The complete annuli of 43 patients with CAVC were modeled in 4 cardiac phases using transthoracic 3D echocardiograms and custom code. The annular structure was compared to the annuli of 20 normal pediatric mitral valves using 3D metrics and statistical shape analysis (Procrustes analysis).
The unrepaired CAVC annulus varied in shape significantly throughout the cardiac cycle. Procrustes analysis visually demonstrated that the average normalized CAVC annular shape is more planar than the normal mitral annulus. Quantitatively, the annular height to valve width ratio of the native left CAVC atrioventricular valve was significantly lower than that of a normal mitral valve in all systolic phases(p<0.001).
The left half of the CAVC annulus is more planar than that of a normal mitral valve with an annular height to valve width ratio similar to dysfunctional mitral valves. Given the known importance of annular shape to mitral valve function, further exploration of the association of 3D structure to valve function in CAVC is warranted.
The left half of the CAVC annulus is more planar than that of a normal mitral valve with an annular height to valve width ratio similar to dysfunctional mitral valves. Given the known importance of annular shape to mitral valve function, further exploration of the association of 3D structure to valve function in CAVC is warranted.
To evaluate the impact of surgical approach (thoraco-phreno-laparotomy, TPL vs thoracotomy-crura-splitting, TCS) on the outcomes of extent I thoracoabdominal aneurysm (TAAA) repair.
Patients were extracted from our aortic surgery database. Primary endpoint was need for tracheostomy. Secondary endpoints were operative mortality, myocardial infarction, stroke, spinal cord injury, de novo dialysis and major adverse events (composite of secondary endpoints and tracheostomy). Freedom from death and reoperation during follow up were calculated. Risk-adjustment was obtained with propensity-score matching and multivariable regression.

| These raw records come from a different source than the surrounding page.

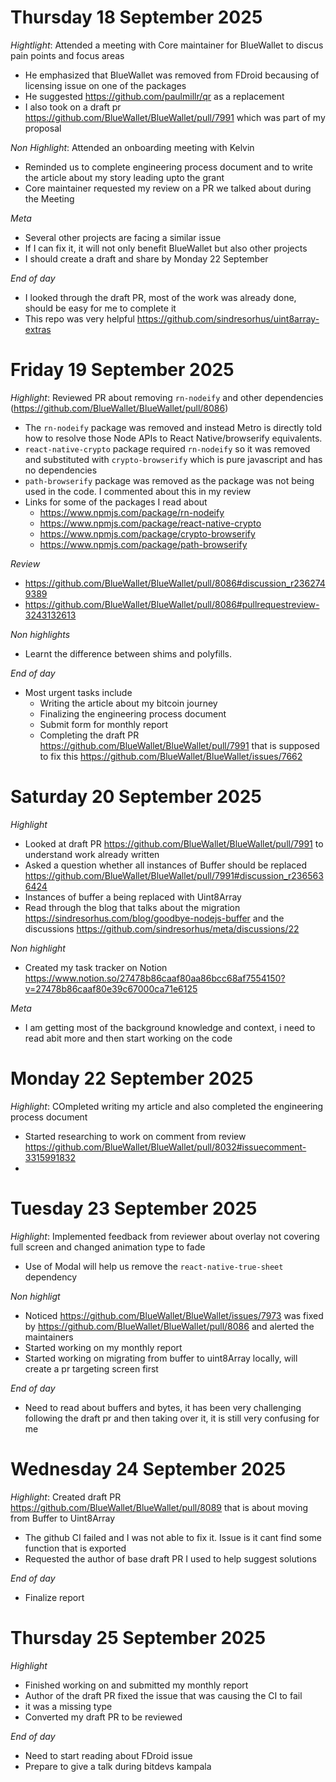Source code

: 
# Thursday 18 September 2025

*Hightlight*: Attended a meeting with Core maintainer for BlueWallet to discus pain points and focus areas
- He emphasized that BlueWallet was removed from FDroid becausing of licensing issue on one of the packages
- He suggested https://github.com/paulmillr/qr as a replacement
- I also took on a draft pr https://github.com/BlueWallet/BlueWallet/pull/7991 which was part of my proposal

  
*Non Highlight*: Attended an onboarding meeting with Kelvin
- Reminded us to complete engineering process document and to write the article about my story leading upto the grant
- Core maintainer requested my review on a PR we talked about during the Meeting
  
*Meta*
- Several other projects are facing a similar issue
- If I can fix it, it will not only benefit BlueWallet but also other projects
- I should create a draft and share by Monday 22 September

*End of day*
- I looked through the draft PR, most of the work was already done, should be easy for me to complete it
- This repo was very helpful https://github.com/sindresorhus/uint8array-extras

# Friday 19 September 2025

*Highlight*: Reviewed PR about removing `rn-nodeify` and other dependencies (https://github.com/BlueWallet/BlueWallet/pull/8086)
- The `rn-nodeify` package was removed and instead Metro is directly told how to resolve those Node APIs to React Native/browserify equivalents.
- `react-native-crypto` package required `rn-nodeify` so it was removed and substituted with `crypto-browserify` which is pure javascript and has no dependencies
- `path-browserify` package was removed as the package was not being used in the code. I commented about this in my review
- Links for some of the packages I read about
  - https://www.npmjs.com/package/rn-nodeify
  - https://www.npmjs.com/package/react-native-crypto
  - https://www.npmjs.com/package/crypto-browserify
  - https://www.npmjs.com/package/path-browserify
 
*Review*
- https://github.com/BlueWallet/BlueWallet/pull/8086#discussion_r2362749389
- https://github.com/BlueWallet/BlueWallet/pull/8086#pullrequestreview-3243132613

*Non highlights*
- Learnt the difference between shims and polyfills.

*End of day*
- Most urgent tasks include
  - Writing the article about my bitcoin journey
  - Finalizing the engineering process document
  - Submit form for monthly report
  - Completing the draft PR https://github.com/BlueWallet/BlueWallet/pull/7991 that is supposed to fix this https://github.com/BlueWallet/BlueWallet/issues/7662


# Saturday 20 September 2025

*Highlight*
- Looked at draft PR https://github.com/BlueWallet/BlueWallet/pull/7991 to understand work already written
- Asked a question whether all instances of Buffer should be replaced https://github.com/BlueWallet/BlueWallet/pull/7991#discussion_r2365636424
- Instances of buffer a being replaced with Uint8Array
- Read through the blog that talks about the migration https://sindresorhus.com/blog/goodbye-nodejs-buffer and the discussions https://github.com/sindresorhus/meta/discussions/22

*Non highlight*
- Created my task tracker on Notion https://www.notion.so/27478b86caaf80aa86bcc68af7554150?v=27478b86caaf80e39c67000ca71e6125


*Meta*
- I am getting most of the background knowledge and context, i need to read abit more and then start working on the code

# Monday 22 September 2025

*Highlight*: COmpleted writing my article and also completed the engineering process document
- Started researching to work on comment from review https://github.com/BlueWallet/BlueWallet/pull/8032#issuecomment-3315991832
- 

# Tuesday 23 September 2025

*Highlight*: Implemented feedback from reviewer about overlay not covering full screen and changed animation type to fade
- Use of Modal will help us remove the `react-native-true-sheet` dependency

*Non highligt*
- Noticed https://github.com/BlueWallet/BlueWallet/issues/7973 was fixed by https://github.com/BlueWallet/BlueWallet/pull/8086 and alerted the maintainers
- Started working on my monthly report
- Started working on migrating from buffer to uint8Array locally, will create a pr targeting screen first

*End of day*
- Need to read about buffers and bytes, it has been very challenging following the draft pr and then taking over it, it is still very confusing for me

# Wednesday 24 September 2025

*Highlight*: Created draft PR https://github.com/BlueWallet/BlueWallet/pull/8089 that is about moving from Buffer to Uint8Array
- The github CI failed and I was not able to fix it. Issue is it cant find some function that is exported
- Requested the author of base draft PR I used to help suggest solutions

*End of day*
- Finalize report

# Thursday 25 September 2025

*Highlight*
- Finished working on and submitted my monthly report
- Author of the draft PR fixed the issue that was causing the CI to fail
- it was a missing type
- Converted my draft PR to be reviewed

*End of day*
- Need to start reading about FDroid issue
- Prepare to give a talk during bitdevs kampala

325 patients underwent extent I repair. Compared to TPL patients (n = 226), TCS patients (n = 99) had a higher rate of previous coronary revascularization (27.3% vs 14.2%, p 0.005), valvular disease (64.6% vs 50.4%, p 0.018), COPD (61.6% vs 28.3%, p 0.000) and a lower FEV-1 (46% vs 69%, p 0.000). In matched sample, TCS was associated to a decreased need for tracheostomy (4.0% vs 13.1%, p 0.035). 5-Ethynyluridine order The need for tracheostomy was predicted by female gender [OR 3.11 (95% CI 1.17, 8.30), p 0.023], FEV-1 [OR 0.95 (95% CI 0.91, 0.98), p 0.003], and TPL [OR 3.66 (95% CI 1.14, 11.73, p 0.029]. 5-year freedom from mortality and reoperation were similar.

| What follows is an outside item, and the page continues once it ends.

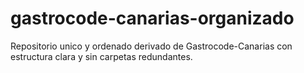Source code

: # gastrocode-canarias-organizado
Repositorio unico y ordenado derivado de Gastrocode-Canarias con estructura clara y sin carpetas redundantes.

In patients undergoing extent I TAAA repair, TCS is associated with decreased need for tracheostomy.
In patients undergoing extent I TAAA repair, TCS is associated with decreased need for tracheostomy.

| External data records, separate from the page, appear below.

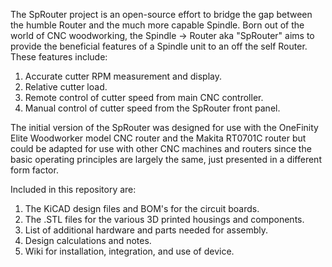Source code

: The SpRouter project is an open-source effort to bridge the gap between the humble Router and the much more capable Spindle. Born out of the world of CNC woodworking, the Spindle -> Router aka "SpRouter" aims to provide the beneficial features of a Spindle unit to an off the self Router. These features include:

1. Accurate cutter RPM measurement and display.
2. Relative cutter load.
3. Remote control of cutter speed from main CNC controller.
4. Manual control of cutter speed from the SpRouter front panel.

The initial version of the SpRouter was designed for use with the OneFinity Elite Woodworker model CNC router and the Makita RT0701C router but could be adapted for use with other CNC machines and routers since the basic operating principles are largely the same, just presented in a different form factor.

Included in this repository are:
1. The KiCAD design files and BOM's for the circuit boards.
2. The .STL files for the various 3D printed housings and components.
3. List of additional hardware and parts needed for assembly.
4. Design calculations and notes.
5. Wiki for installation, integration, and use of device.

We sought to determine if migraine is associated with increased risk of retinal artery occlusion (RAO).
Retrospective cohort study.
We reviewed a large insurance claims database for patients with migraine and matched control subjects without migraine between 2007 and 2016. Cox proportional hazard regression models were used to investigate the association between migraine and risk of all RAO, central RAO (CRAO), branch RAO (BRAO), and “other” RAO, which includes transient and partial RAO. Primary outcome measures included the incidence of all RAO, including CRAO, BRAO, and other RAO, after first migraine diagnosis.
There were 418,965 patients with migraine who met the study criteria and were included in the analysis with the appropriate matched control subjects. Among the 418,965 patients with migraine, 1060 (0.25%) were subsequently diagnosed with RAO, whereas only 335 (0.08%) of the patients without migraine were diagnosed with RAO. The hazard ratio (HR) for incident all RAO in patients with migraine compared with those without migraine was 3.